Work request
Only the lines that hold "pero" should be in the answer, each copied from the data below.

┄┄┄┄┄┄┄┄┄┄

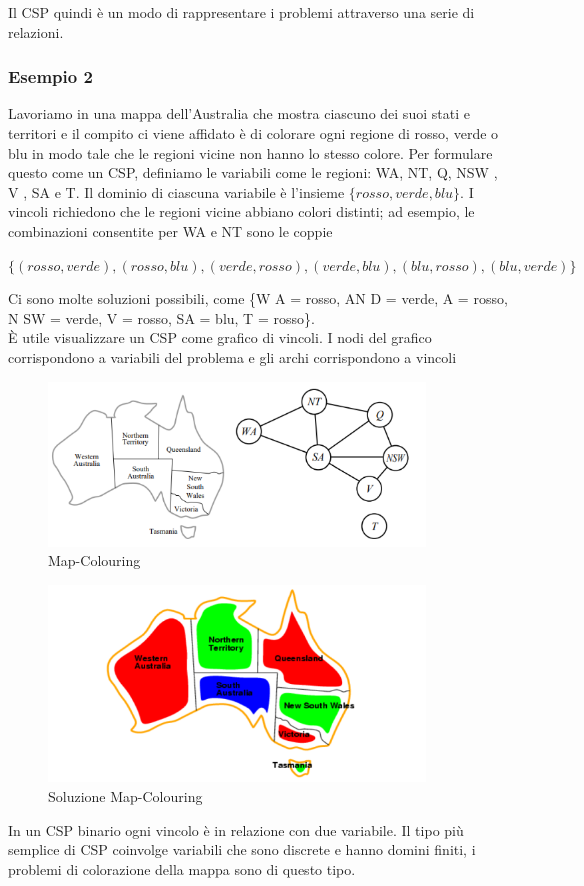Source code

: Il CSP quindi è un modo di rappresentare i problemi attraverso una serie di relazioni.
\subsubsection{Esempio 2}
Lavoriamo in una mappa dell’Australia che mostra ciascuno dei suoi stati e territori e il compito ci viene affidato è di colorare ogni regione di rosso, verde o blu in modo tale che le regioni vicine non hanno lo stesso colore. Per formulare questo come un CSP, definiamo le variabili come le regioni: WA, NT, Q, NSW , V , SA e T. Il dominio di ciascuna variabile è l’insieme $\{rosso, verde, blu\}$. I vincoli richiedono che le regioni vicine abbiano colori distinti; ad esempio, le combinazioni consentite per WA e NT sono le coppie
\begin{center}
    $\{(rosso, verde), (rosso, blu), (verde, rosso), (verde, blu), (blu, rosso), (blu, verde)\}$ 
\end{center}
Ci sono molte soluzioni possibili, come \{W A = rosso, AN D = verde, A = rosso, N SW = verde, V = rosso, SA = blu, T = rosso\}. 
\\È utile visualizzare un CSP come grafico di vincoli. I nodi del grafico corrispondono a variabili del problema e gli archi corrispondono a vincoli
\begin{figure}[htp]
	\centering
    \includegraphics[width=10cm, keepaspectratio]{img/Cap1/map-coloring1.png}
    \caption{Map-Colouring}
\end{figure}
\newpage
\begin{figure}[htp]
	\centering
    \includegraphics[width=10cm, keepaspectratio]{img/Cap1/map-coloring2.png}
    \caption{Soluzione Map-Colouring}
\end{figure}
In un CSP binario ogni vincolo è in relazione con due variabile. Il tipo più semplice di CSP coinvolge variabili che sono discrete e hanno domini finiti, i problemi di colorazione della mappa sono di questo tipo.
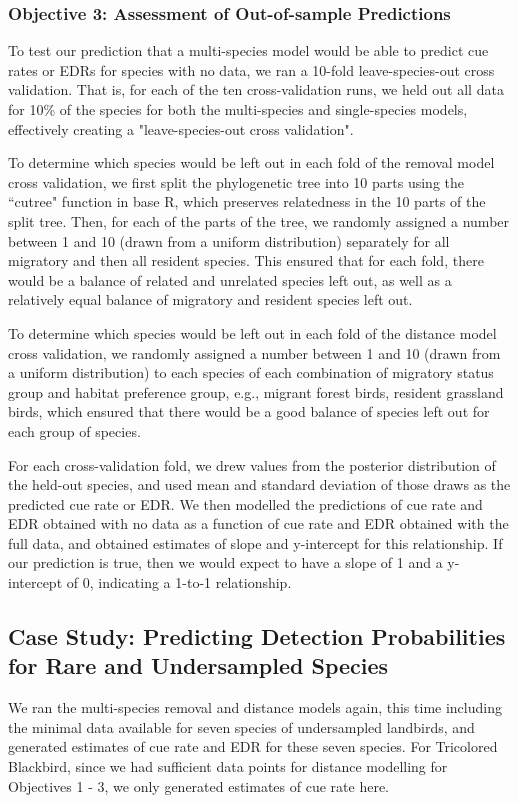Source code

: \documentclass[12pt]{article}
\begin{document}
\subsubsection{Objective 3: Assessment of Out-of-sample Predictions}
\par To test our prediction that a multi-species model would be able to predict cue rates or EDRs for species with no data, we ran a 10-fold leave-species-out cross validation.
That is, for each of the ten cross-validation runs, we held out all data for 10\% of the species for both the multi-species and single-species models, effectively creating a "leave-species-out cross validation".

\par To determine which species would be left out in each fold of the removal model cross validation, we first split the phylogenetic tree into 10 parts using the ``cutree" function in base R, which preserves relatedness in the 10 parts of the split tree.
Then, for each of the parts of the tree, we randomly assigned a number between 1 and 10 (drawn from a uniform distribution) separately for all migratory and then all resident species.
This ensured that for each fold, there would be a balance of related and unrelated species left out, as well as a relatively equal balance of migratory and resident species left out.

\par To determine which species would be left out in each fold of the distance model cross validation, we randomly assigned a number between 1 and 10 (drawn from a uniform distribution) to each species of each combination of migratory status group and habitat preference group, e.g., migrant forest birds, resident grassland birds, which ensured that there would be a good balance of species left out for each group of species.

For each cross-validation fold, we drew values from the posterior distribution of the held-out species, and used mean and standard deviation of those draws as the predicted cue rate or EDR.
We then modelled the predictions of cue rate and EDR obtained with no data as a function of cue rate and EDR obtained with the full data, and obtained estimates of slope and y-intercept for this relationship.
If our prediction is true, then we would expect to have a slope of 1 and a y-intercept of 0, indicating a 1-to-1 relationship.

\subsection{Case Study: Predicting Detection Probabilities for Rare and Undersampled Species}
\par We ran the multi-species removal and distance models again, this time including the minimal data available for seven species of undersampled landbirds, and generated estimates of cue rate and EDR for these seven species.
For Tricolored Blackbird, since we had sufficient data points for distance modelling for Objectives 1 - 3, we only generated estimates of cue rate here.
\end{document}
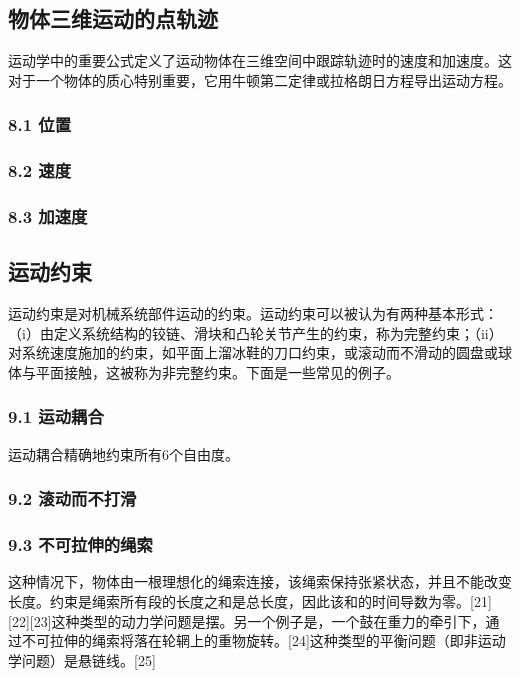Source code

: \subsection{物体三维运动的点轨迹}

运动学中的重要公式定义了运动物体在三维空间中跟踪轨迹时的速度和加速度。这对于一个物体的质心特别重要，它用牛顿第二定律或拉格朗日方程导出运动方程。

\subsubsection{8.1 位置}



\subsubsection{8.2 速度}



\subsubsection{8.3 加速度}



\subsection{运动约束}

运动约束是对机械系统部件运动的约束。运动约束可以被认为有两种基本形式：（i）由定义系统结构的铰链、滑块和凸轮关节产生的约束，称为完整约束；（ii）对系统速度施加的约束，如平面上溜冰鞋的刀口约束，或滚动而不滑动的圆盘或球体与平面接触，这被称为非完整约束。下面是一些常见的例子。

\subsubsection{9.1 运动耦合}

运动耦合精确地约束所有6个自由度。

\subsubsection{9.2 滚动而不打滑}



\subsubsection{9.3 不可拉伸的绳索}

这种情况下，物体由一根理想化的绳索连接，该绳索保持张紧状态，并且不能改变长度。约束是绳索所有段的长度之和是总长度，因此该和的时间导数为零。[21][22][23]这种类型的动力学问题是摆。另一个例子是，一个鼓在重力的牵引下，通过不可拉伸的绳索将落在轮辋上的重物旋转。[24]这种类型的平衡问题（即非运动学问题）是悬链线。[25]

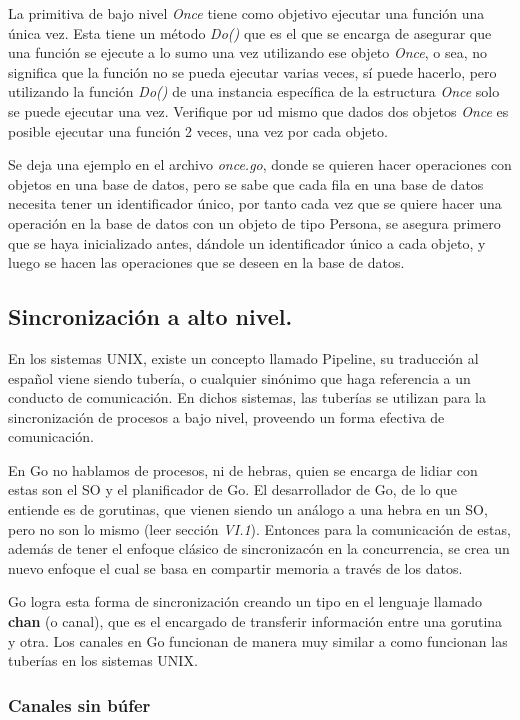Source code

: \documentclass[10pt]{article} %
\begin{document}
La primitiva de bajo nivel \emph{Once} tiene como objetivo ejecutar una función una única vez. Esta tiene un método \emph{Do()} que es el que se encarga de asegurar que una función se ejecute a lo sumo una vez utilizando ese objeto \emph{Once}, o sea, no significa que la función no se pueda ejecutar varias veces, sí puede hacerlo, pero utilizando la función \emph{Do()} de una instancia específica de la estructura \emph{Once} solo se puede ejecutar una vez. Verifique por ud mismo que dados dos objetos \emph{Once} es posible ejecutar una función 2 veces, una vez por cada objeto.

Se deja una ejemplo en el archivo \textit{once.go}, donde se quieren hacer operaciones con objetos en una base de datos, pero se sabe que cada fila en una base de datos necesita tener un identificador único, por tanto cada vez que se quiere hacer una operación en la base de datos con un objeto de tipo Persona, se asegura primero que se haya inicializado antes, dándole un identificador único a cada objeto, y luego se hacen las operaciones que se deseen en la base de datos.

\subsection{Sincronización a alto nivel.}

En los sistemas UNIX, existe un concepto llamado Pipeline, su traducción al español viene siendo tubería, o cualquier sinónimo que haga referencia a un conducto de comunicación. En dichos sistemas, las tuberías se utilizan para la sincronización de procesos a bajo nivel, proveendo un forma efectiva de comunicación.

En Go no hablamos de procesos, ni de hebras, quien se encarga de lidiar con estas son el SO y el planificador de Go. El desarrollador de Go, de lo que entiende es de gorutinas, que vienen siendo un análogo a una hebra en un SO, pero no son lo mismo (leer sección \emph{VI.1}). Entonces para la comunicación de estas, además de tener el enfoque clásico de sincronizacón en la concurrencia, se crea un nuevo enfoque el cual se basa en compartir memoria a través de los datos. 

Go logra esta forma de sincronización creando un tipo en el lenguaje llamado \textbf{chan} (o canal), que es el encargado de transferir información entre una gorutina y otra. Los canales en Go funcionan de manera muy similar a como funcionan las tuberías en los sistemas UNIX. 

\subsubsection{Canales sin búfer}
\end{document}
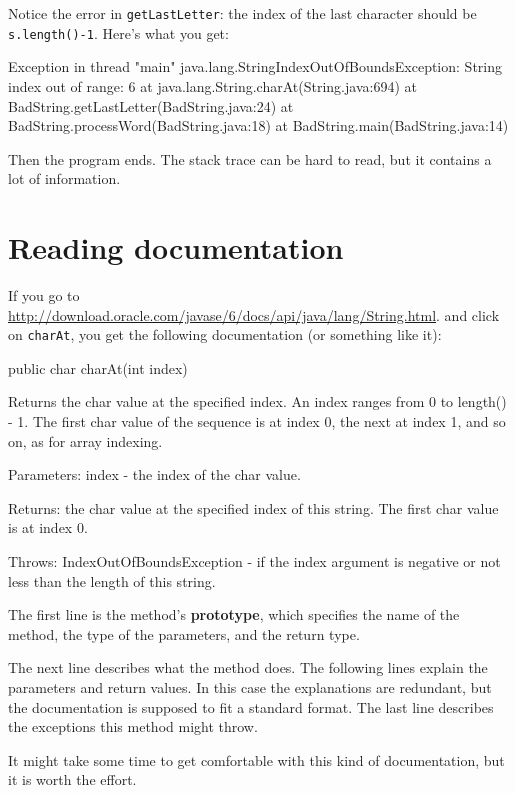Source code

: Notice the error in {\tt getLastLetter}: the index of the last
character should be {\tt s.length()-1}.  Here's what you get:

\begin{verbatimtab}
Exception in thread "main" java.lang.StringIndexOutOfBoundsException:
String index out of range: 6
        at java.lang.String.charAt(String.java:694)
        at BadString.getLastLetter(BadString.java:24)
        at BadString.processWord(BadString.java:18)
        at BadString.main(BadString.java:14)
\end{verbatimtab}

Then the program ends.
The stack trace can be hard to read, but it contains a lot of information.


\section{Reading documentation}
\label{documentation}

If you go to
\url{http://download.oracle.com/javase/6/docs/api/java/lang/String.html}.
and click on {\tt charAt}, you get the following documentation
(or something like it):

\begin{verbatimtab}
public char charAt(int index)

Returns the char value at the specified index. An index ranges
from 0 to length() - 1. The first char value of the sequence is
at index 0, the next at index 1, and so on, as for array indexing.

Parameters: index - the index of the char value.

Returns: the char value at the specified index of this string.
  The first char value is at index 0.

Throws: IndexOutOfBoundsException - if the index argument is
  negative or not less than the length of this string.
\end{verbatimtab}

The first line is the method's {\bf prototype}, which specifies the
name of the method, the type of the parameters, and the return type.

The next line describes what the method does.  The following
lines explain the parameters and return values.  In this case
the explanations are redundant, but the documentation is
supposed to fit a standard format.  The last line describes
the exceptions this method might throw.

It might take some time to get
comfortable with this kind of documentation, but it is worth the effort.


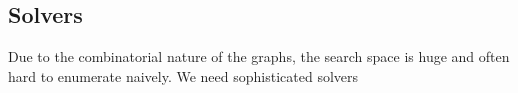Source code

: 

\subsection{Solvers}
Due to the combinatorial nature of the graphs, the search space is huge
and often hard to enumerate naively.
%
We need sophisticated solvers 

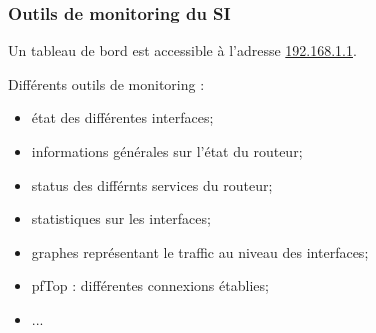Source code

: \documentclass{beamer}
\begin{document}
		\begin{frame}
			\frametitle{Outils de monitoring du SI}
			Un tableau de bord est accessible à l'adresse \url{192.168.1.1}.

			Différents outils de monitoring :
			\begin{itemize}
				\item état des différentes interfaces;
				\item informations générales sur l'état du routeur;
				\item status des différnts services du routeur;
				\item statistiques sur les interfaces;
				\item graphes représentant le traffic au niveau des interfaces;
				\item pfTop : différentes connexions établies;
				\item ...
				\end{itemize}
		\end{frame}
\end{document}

┄┄┄┄┄┄┄┄┄┄

Reply
La primitiva de bajo nivel \emph{Once} tiene como objetivo ejecutar una función una única vez. Esta tiene un método \emph{Do()} que es el que se encarga de asegurar que una función se ejecute a lo sumo una vez utilizando ese objeto \emph{Once}, o sea, no significa que la función no se pueda ejecutar varias veces, sí puede hacerlo, pero utilizando la función \emph{Do()} de una instancia específica de la estructura \emph{Once} solo se puede ejecutar una vez. Verifique por ud mismo que dados dos objetos \emph{Once} es posible ejecutar una función 2 veces, una vez por cada objeto.
Se deja una ejemplo en el archivo \textit{once.go}, donde se quieren hacer operaciones con objetos en una base de datos, pero se sabe que cada fila en una base de datos necesita tener un identificador único, por tanto cada vez que se quiere hacer una operación en la base de datos con un objeto de tipo Persona, se asegura primero que se haya inicializado antes, dándole un identificador único a cada objeto, y luego se hacen las operaciones que se deseen en la base de datos.
En Go no hablamos de procesos, ni de hebras, quien se encarga de lidiar con estas son el SO y el planificador de Go. El desarrollador de Go, de lo que entiende es de gorutinas, que vienen siendo un análogo a una hebra en un SO, pero no son lo mismo (leer sección \emph{VI.1}). Entonces para la comunicación de estas, además de tener el enfoque clásico de sincronizacón en la concurrencia, se crea un nuevo enfoque el cual se basa en compartir memoria a través de los datos. 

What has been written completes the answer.